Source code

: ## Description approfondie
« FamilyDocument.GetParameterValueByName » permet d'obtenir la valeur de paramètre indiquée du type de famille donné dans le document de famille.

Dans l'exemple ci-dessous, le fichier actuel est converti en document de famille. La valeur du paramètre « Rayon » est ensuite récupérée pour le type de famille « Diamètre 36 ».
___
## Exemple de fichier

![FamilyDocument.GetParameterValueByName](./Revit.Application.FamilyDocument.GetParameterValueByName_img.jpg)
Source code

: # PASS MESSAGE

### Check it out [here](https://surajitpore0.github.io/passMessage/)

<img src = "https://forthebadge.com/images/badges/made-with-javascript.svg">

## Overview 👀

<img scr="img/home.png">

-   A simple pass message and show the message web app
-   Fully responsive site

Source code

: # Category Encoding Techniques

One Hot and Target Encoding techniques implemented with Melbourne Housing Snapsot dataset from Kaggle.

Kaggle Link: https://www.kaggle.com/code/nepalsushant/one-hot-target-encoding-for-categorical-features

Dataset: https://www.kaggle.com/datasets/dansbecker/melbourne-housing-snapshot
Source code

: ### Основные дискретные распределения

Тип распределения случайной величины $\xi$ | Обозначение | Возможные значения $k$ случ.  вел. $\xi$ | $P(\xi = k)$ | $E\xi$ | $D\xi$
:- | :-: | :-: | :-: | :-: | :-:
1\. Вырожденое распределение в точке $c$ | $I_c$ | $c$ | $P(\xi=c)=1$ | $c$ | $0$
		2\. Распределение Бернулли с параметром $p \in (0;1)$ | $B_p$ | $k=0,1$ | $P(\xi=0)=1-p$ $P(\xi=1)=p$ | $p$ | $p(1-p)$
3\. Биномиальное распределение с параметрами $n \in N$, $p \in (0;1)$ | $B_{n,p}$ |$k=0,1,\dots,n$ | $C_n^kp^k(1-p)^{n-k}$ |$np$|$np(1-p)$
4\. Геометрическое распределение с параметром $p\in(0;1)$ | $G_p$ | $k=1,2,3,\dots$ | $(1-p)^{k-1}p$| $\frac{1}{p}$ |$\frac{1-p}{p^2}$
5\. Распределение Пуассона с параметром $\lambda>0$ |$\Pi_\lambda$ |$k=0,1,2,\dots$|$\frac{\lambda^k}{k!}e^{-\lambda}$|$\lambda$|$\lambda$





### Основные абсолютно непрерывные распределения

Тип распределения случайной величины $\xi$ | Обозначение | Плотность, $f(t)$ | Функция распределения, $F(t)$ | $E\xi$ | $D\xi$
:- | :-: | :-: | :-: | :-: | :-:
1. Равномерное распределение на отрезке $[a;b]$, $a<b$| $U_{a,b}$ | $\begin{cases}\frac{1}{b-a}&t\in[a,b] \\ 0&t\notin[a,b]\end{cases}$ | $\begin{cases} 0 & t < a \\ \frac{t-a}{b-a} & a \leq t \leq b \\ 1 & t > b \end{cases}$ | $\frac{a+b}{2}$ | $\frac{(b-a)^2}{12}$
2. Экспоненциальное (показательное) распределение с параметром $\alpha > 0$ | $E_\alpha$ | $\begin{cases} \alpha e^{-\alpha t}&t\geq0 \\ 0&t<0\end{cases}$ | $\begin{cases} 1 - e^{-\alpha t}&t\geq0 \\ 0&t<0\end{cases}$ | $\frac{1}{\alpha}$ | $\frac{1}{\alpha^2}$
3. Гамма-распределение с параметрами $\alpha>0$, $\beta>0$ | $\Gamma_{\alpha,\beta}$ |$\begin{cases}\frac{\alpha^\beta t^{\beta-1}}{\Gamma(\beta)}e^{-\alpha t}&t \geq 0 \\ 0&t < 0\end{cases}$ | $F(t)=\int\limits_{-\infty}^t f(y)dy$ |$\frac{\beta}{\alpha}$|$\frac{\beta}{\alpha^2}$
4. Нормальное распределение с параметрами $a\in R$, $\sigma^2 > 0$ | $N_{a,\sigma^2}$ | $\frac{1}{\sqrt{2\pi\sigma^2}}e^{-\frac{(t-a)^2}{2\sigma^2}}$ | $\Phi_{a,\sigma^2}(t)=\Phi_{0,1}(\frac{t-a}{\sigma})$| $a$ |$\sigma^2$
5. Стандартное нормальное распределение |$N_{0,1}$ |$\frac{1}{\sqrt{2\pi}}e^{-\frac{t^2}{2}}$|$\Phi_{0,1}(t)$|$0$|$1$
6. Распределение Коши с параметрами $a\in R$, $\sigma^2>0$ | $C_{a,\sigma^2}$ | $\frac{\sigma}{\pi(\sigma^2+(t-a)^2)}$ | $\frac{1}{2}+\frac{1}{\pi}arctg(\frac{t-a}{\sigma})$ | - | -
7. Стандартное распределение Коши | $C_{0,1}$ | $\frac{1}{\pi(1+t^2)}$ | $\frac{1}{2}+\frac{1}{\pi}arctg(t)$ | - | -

Work to be completed | When a line in the listing includes the word "случайной", report that line in full.

Response area |
Тип распределения случайной величины $\xi$ | Обозначение | Возможные значения $k$ случ.  вел. $\xi$ | $P(\xi = k)$ | $E\xi$ | $D\xi$
Тип распределения случайной величины $\xi$ | Обозначение | Плотность, $f(t)$ | Функция распределения, $F(t)$ | $E\xi$ | $D\xi$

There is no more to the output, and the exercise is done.